Consent through Hegemony: Neo-Marxian theoretician, Antonio Gramsci suggested that the state in the capitalist system deploys Hegemony for seeking consent of the proletariat. Hegemony refers to the ability of the ruling class to exercise power and ensure domination by seeking consent of those over whom it dominates. In his Prison Notebooks (written during his imprisonment) Gramsci analysed that educational (schools), cultural, religious (churches) and social (family) institutions create such conditions and generate such ideas in which the capitalist system is legitimized. Ideas, behaviour, customs, morality and social norms are propagated in such a way that they appear as what Gramsci calls ‘common sense, the philosophy of the masses. This means that the capitalist system legitimizes itself through cultural, ideological and intellectual domination. Legitimation and justification of the state in a class divided society is achieved through hegemony and domination. Hegemony is based on consent and not force, and is tacitly achieved.

Another concept, false consciousness, has also been employed by Marxian and neo-Marxian theoreticians to present how reality in a capitalist system is garbed through delusion and mystification to hide the exploitative character of the system. Marx, Engels and Lenin analysed this concept. Herbert Marcuse in his One-Dimension Man (1964) suggests that instead of ‘false consciousness’, as suggested by Marx and Engels, the term ‘false needs’ is more appropriate to capture the situation in a contemporary capitalist society. From this perspective, it appears that the capitalist state presents itself as if it is based on consent of the people, is capable of reconciling different interests and providing common welfare; though this cannot be the case in a class divided society. Hegemony and false consciousness are means that produce legitimation for the system.

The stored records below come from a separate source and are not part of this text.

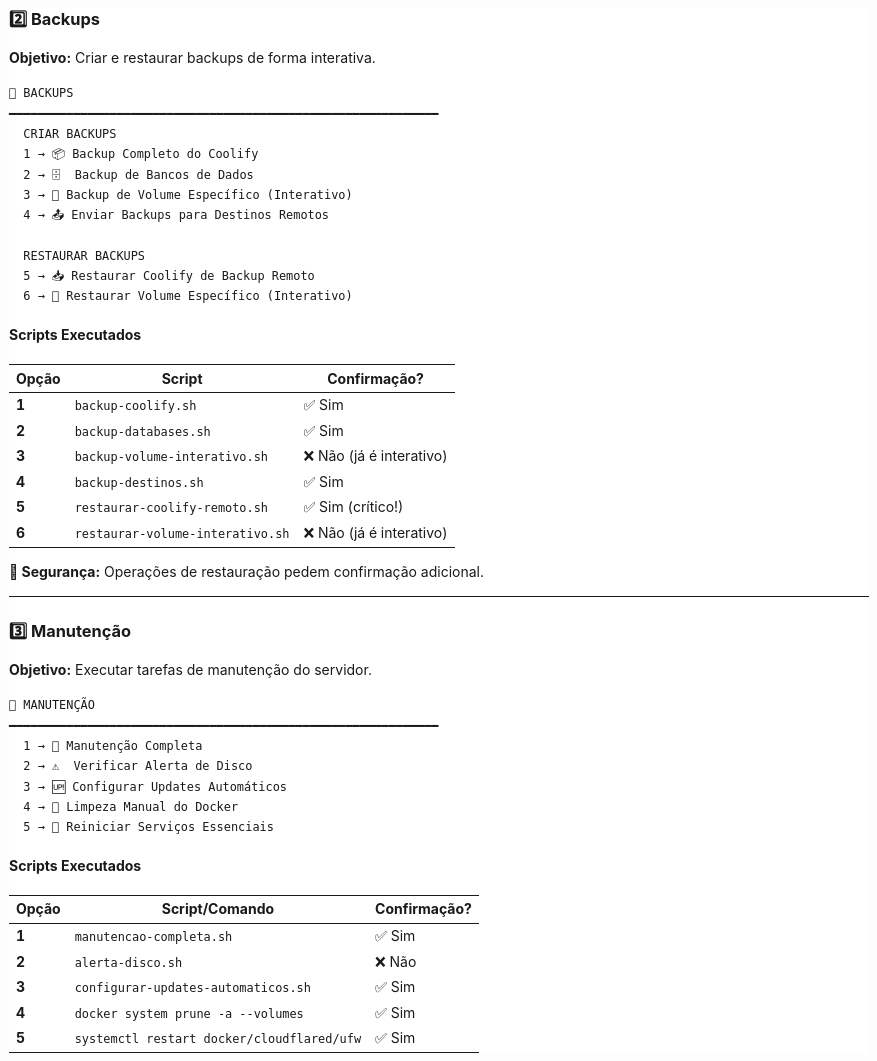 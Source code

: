 
### 2️⃣ Backups

**Objetivo:** Criar e restaurar backups de forma interativa.

```
💾 BACKUPS
━━━━━━━━━━━━━━━━━━━━━━━━━━━━━━━━━━━━━━━━━━━━━━━━━━━━━━━━━━━━
  CRIAR BACKUPS
  1 → 📦 Backup Completo do Coolify
  2 → 🗄️  Backup de Bancos de Dados
  3 → 📁 Backup de Volume Específico (Interativo)
  4 → 📤 Enviar Backups para Destinos Remotos

  RESTAURAR BACKUPS
  5 → 📥 Restaurar Coolify de Backup Remoto
  6 → 🔄 Restaurar Volume Específico (Interativo)
```

#### Scripts Executados

| Opção | Script | Confirmação? |
|-------|--------|--------------|
| **1** | `backup-coolify.sh` | ✅ Sim |
| **2** | `backup-databases.sh` | ✅ Sim |
| **3** | `backup-volume-interativo.sh` | ❌ Não (já é interativo) |
| **4** | `backup-destinos.sh` | ✅ Sim |
| **5** | `restaurar-coolify-remoto.sh` | ✅ Sim (crítico!) |
| **6** | `restaurar-volume-interativo.sh` | ❌ Não (já é interativo) |

**🔐 Segurança:** Operações de restauração pedem confirmação adicional.

---

### 3️⃣ Manutenção

**Objetivo:** Executar tarefas de manutenção do servidor.

```
🔧 MANUTENÇÃO
━━━━━━━━━━━━━━━━━━━━━━━━━━━━━━━━━━━━━━━━━━━━━━━━━━━━━━━━━━━━
  1 → 🔄 Manutenção Completa
  2 → ⚠️  Verificar Alerta de Disco
  3 → 🆙 Configurar Updates Automáticos
  4 → 🧹 Limpeza Manual do Docker
  5 → 🔄 Reiniciar Serviços Essenciais
```

#### Scripts Executados

| Opção | Script/Comando | Confirmação? |
|-------|----------------|--------------|
| **1** | `manutencao-completa.sh` | ✅ Sim |
| **2** | `alerta-disco.sh` | ❌ Não |
| **3** | `configurar-updates-automaticos.sh` | ✅ Sim |
| **4** | `docker system prune -a --volumes` | ✅ Sim |
| **5** | `systemctl restart docker/cloudflared/ufw` | ✅ Sim |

Political obligation and legitimation crisis: As we have noted earlier that political obligation is related to legitimacy, i.e., if political obligation has to be forthcoming, legitimacy of the state and its institutions should not be in question. Focusing on the issue of legitimacy, some contemporary Neo-Marxian theorists such as Jurgen Habermas (The Legitimation Crisis), and Klaus Offe (Contradictions in the Welfare State), have discussed the concept of legitimacy in the capitalist and welfare states. The idea of legitimation crisis relates to the problem of political obligation. Both Habermas and Offe maintain that the state in capitalist societies is in a peculiar position where it has to maintain the condition of capital accumulation and free market (e.g., less taxation and less regulation by the state) as well as avoid social crisis and demand of an electorate (e.g., more taxation and public expenditure). In order to balance the two, there is always a legitimacy deficit on the one side or the other. As such, the state is caught in a crisis.37 Offe suggests that the state in a capitalist system is neither a negative state nor a neutral arbiter but only a protector of a set of institutions and social relationships necessary for domination of the capitalist class. What Habermas and Offe suggest is that a state caught in a legitimacy crisis may not command uniform political obligation or at least, may not have a lasting legitimacy for commanding political obligation.

Denial of political obligation: Anarchist, Gandhian and anti-colonial perspectives present a case of resistance and deny any political obligation. Anarchism treats state as an ‘unnecessary evil’ and seeks to abolish it. In an anarchist's view, there is no political obligation. Gandhi's view on state is that it is repository of brute force and must be resisted. His method of resistance is that of passive resistance and civil disobedience, same as Thoreau propagated in America against slavery during the 1860s. Obligation under colonial state is also denied. In fact, no duty to obey such a state, which is based on colonial domination and national subjugation, can be pleaded for.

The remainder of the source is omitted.